Exercise materials:
◆ ◆ ◆ ◆ ◆ ◆ ◆
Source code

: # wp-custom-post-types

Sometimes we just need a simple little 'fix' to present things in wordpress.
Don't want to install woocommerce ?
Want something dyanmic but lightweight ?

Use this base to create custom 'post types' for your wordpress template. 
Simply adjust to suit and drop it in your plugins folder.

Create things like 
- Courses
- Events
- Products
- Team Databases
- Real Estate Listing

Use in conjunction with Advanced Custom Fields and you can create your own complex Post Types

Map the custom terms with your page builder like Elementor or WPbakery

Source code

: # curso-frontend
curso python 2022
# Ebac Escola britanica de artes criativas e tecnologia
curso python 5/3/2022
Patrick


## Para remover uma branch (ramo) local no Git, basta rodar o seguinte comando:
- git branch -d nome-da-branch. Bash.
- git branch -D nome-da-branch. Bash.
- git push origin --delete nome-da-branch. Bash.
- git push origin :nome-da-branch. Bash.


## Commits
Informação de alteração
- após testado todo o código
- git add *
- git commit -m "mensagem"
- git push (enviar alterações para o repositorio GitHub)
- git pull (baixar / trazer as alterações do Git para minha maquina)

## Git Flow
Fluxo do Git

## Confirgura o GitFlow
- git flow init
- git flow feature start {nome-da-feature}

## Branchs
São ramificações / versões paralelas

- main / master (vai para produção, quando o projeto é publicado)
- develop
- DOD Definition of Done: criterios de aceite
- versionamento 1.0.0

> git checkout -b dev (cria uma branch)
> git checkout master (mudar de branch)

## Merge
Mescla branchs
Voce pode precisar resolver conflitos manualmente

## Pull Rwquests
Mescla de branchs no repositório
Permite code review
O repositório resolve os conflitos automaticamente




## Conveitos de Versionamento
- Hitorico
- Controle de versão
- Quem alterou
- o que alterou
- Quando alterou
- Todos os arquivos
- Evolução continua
◆ ◆ ◆ ◆ ◆ ◆ ◆
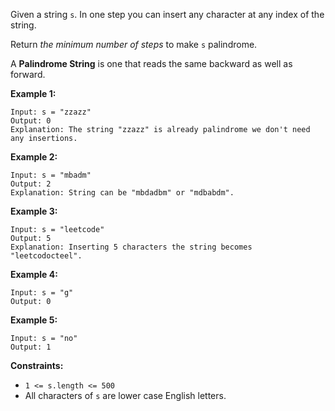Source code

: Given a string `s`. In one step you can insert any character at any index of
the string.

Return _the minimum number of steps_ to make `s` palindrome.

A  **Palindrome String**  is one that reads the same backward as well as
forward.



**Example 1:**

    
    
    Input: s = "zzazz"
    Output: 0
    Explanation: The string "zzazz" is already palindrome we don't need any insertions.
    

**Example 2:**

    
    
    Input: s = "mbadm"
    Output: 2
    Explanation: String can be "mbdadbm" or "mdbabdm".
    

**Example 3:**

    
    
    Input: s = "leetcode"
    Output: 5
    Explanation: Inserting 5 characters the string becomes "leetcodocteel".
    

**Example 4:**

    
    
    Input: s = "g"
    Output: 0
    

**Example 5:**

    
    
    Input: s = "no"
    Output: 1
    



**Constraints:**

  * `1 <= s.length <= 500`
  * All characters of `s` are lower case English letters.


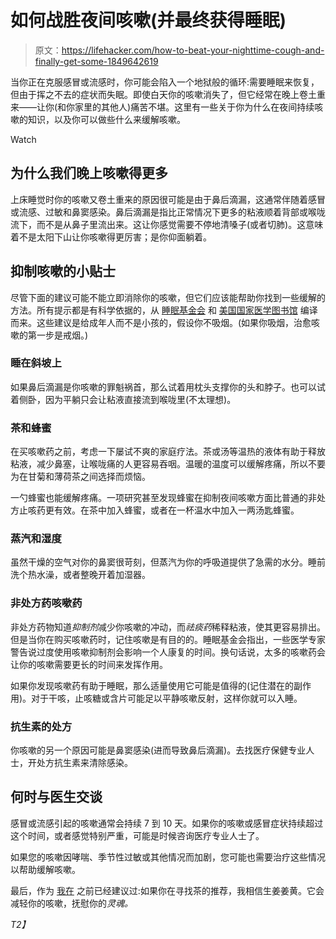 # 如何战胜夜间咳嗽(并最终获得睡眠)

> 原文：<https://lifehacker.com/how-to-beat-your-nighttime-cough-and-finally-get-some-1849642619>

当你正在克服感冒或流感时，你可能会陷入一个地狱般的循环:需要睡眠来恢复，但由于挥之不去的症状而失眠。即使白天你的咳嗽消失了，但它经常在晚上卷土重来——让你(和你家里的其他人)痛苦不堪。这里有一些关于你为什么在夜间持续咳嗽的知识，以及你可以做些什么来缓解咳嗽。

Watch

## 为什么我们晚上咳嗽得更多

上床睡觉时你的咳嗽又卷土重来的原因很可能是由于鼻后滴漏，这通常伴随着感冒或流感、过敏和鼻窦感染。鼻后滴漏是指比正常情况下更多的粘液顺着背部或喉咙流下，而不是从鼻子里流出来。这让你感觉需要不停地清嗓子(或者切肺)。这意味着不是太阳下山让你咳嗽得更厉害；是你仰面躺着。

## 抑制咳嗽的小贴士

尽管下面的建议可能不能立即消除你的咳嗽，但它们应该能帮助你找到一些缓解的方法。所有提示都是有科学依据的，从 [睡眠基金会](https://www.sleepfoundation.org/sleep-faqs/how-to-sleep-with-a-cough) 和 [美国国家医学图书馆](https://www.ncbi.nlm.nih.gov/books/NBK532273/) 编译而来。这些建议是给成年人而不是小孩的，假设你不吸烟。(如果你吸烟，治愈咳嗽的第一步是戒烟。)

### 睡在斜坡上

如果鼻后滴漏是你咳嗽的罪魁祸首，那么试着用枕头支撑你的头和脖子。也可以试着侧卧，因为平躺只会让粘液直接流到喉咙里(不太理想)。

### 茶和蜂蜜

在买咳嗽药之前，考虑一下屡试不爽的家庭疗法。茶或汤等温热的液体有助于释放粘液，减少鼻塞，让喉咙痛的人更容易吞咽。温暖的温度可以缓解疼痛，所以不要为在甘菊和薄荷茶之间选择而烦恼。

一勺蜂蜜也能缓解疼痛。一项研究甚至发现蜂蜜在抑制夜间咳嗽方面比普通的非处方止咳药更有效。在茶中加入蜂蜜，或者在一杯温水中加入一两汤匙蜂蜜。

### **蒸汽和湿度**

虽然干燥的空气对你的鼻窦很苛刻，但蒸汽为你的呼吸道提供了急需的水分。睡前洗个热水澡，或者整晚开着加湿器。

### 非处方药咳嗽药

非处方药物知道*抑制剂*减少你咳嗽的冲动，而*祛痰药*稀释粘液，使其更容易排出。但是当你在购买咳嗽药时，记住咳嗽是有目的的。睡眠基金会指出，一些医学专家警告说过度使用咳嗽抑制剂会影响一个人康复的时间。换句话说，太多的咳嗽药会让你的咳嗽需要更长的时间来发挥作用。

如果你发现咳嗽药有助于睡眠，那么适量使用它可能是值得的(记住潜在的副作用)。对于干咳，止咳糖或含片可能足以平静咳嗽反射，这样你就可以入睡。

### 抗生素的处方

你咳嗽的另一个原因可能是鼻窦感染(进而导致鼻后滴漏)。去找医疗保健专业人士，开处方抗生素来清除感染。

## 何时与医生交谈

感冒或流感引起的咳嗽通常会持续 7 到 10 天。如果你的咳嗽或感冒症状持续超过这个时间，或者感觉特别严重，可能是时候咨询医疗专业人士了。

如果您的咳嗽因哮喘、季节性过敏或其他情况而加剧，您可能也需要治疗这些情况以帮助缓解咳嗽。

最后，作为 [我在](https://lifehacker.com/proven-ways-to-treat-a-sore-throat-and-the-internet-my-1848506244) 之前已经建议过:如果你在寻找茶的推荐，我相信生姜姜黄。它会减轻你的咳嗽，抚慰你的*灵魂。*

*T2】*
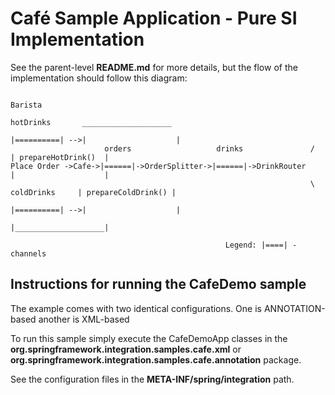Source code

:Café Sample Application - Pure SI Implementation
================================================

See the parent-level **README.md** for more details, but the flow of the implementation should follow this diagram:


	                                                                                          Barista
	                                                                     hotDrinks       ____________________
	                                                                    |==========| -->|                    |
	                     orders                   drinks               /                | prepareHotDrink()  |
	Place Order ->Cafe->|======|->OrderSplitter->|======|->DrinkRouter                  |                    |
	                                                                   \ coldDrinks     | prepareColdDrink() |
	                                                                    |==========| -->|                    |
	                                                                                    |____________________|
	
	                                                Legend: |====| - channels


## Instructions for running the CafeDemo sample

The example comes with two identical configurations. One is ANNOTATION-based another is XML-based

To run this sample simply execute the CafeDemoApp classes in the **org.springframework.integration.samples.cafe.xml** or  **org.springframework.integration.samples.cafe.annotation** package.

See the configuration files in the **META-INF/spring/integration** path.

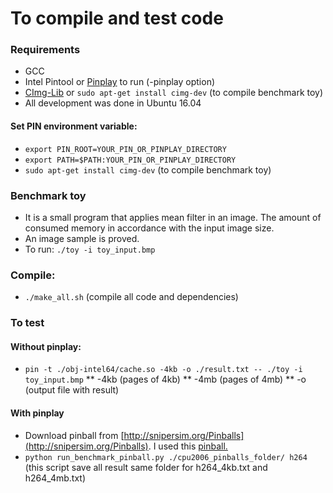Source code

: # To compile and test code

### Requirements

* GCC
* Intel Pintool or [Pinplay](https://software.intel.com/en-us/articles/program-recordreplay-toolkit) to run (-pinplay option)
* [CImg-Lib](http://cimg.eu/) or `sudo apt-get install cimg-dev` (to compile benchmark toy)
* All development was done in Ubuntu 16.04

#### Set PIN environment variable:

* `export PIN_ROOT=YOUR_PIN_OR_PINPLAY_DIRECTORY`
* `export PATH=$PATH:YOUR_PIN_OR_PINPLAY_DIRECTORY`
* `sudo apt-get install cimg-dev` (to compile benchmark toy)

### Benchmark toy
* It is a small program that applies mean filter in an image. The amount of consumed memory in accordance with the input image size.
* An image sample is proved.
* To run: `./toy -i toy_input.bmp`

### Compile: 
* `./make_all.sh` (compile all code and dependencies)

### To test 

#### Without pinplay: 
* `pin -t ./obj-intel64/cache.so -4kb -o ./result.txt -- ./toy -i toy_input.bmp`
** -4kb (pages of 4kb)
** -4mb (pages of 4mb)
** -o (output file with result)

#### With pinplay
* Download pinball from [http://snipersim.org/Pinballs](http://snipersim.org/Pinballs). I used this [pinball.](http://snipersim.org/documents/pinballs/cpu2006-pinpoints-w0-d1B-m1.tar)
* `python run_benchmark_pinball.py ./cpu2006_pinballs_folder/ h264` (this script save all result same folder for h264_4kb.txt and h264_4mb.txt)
◆ ◆ ◆ ◆ ◆ ◆ ◆
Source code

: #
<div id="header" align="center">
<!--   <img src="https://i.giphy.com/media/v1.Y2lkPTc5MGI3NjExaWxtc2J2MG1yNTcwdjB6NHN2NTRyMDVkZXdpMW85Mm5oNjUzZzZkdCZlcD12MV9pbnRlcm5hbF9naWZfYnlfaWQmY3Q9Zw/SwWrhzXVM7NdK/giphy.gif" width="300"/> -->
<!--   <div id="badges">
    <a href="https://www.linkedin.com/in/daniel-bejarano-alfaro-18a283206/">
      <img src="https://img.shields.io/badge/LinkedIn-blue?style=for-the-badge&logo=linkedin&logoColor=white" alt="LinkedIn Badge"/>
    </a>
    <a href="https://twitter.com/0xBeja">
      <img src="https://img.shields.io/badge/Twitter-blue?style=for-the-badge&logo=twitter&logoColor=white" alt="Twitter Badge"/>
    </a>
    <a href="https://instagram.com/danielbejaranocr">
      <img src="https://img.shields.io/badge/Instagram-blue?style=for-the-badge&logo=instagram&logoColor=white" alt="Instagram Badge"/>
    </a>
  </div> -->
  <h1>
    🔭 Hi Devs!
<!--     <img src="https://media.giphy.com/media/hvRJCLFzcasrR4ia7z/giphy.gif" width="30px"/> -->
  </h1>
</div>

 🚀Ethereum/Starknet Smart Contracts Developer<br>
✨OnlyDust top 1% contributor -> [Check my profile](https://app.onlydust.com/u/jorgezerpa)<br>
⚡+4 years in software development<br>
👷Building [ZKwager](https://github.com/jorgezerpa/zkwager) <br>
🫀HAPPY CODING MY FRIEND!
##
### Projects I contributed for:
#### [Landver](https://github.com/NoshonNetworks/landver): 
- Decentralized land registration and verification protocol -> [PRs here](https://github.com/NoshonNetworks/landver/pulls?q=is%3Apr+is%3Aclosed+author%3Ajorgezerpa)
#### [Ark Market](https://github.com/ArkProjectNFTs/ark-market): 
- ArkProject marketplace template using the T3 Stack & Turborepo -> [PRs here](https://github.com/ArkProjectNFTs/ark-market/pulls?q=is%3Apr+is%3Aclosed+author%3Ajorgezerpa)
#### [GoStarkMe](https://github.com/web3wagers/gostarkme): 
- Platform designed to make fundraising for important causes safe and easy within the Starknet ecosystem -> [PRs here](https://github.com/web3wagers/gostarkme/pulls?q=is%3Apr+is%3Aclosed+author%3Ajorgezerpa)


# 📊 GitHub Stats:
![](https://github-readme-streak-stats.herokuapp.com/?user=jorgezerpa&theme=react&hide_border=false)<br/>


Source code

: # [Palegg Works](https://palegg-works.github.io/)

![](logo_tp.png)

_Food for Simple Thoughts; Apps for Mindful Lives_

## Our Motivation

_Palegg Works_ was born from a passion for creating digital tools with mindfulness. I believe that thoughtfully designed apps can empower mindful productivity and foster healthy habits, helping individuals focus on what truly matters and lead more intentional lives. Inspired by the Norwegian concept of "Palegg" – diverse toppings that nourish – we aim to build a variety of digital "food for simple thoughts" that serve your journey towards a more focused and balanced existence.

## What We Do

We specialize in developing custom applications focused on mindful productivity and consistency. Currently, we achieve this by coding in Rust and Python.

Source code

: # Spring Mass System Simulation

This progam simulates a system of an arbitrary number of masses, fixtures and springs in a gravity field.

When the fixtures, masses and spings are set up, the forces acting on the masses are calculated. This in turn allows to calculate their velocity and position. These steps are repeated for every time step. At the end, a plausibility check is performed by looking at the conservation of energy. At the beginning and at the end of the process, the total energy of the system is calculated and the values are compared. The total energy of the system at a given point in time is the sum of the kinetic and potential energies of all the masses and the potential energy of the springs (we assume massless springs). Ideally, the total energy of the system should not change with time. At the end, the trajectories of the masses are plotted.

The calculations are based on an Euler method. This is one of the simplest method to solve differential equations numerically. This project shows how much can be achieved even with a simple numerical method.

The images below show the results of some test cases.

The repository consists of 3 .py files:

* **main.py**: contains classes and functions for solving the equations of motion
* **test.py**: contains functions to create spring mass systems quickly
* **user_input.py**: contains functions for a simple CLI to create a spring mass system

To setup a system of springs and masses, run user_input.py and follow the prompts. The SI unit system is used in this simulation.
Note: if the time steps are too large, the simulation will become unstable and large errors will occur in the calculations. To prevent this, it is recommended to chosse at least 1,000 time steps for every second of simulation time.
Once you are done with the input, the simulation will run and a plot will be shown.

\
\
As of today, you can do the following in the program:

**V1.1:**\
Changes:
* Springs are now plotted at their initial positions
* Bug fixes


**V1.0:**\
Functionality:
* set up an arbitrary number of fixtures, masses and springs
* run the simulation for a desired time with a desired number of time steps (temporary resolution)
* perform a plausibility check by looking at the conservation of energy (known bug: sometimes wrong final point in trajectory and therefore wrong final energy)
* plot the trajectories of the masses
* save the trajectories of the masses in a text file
◆ ◆ ◆ ◆ ◆ ◆ ◆
Instructions to follow: From the data above, output only the lines between the line containing "#### Set PIN" and the line containing "### Benchmark toy", inclusive, exactly as written.

Exercise answer:
#### Set PIN environment variable:

* `export PIN_ROOT=YOUR_PIN_OR_PINPLAY_DIRECTORY`
* `export PATH=$PATH:YOUR_PIN_OR_PINPLAY_DIRECTORY`
* `sudo apt-get install cimg-dev` (to compile benchmark toy)

### Benchmark toy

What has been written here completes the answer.